Royal buildings in Beit She'an included a succession of temples. These temple complexes combine Canaanite construction with Egyptian architectural elements, typical of the monumental buildings in Egypt proper. The first temple complex in Beit She'an was built during the reign of Thutmose III at the beginning of the 15th century BCE. It consisted of a large courtyard, in part surrounded by halls and rooms in which dozens of Egyptian pottery vessels, brought as ritual offerings, were found. The temple was modified in the 14th century BCE to include a large courtyard with an altar. The temple itself, which consisted of a hall with an altar and an interior room with a small cell behind it, stood at the eastern side of the courtyard. In this temple a stone stele was found, depicting, in Egyptian style, figures standing opposite a seated god, probably the Canaanite god Mekal. The inscription on the stele states that it was dedicated by the Egyptian scribe Pa-re-em-heb to the memory of his father, Mem-ep. Towards the end of the 14th century BCE, a new temple with only a few changes, was built in Beit She'an, and remained in use until the 12th century BCE. It consisted of a large hall with benches for offerings along the walls, its ceiling resting on two wooden columns, which stood on stone bases. Stairs in the rear of the hall led to a long, narrow dvir, 1.5 m. higher than the hall, with a bema against its back wall.

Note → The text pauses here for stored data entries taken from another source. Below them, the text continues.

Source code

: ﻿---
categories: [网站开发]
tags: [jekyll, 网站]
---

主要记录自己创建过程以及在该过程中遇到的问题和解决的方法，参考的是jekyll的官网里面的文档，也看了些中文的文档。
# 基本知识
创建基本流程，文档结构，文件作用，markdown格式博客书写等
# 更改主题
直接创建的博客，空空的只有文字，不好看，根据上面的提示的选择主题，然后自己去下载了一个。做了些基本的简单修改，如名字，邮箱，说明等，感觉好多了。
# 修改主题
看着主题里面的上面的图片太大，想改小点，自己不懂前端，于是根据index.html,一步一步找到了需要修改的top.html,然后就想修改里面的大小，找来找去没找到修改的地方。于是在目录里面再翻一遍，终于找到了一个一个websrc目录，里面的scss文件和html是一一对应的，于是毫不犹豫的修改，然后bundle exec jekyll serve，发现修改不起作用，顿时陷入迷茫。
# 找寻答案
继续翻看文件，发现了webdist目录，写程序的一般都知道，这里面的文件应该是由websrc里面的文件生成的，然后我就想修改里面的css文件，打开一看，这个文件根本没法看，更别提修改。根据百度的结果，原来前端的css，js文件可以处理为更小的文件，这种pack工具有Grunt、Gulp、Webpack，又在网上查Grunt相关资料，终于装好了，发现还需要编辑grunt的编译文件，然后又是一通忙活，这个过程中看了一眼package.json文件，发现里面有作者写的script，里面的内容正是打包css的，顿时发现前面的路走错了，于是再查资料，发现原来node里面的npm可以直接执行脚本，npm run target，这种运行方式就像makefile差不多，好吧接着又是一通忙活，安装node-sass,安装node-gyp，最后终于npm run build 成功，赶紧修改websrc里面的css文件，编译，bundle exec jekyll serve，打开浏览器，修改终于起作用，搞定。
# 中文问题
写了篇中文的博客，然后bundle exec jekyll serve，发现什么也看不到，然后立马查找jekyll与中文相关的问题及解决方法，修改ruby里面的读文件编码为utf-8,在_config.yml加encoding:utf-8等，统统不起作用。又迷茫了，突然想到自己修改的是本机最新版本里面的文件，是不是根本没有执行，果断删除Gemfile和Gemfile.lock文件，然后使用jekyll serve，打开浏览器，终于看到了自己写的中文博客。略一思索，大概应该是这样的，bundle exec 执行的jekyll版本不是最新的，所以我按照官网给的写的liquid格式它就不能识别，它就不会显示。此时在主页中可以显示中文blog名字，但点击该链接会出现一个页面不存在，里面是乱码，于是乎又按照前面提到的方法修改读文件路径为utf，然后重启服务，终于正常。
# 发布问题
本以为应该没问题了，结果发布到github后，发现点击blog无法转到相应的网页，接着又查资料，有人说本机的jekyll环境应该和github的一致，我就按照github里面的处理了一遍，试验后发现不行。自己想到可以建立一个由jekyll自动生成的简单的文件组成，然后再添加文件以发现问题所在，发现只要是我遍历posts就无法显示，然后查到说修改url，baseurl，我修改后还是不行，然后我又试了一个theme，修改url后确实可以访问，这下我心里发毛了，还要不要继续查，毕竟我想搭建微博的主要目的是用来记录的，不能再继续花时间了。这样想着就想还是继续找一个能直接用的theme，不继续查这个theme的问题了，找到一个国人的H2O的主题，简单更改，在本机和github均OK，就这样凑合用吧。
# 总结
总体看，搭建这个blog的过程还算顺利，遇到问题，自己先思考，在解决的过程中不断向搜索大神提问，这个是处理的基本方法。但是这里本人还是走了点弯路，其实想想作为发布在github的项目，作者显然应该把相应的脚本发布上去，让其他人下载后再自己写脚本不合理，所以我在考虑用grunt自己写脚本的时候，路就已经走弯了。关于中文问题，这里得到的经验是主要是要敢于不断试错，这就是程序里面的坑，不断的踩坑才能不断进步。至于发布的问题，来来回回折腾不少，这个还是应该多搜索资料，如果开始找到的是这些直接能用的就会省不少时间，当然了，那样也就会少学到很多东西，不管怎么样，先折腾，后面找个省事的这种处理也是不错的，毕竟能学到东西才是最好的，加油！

During this period, a fortified governor's residence was built in Beit She'an. This brick building (23 x 22 m.) had thick walls. In its central hall, surrounded on all four sides by rooms, two wooden columns on stone bases supported the ceiling. Nearby, on both sides of a street, were large dwellings for Egyptian officials. Architectural elements, such as door lintels and doorposts, with dedicatory inscription and solemn oaths were found, as well as Egyptian-style luxury items, such as pottery objects and jewellery.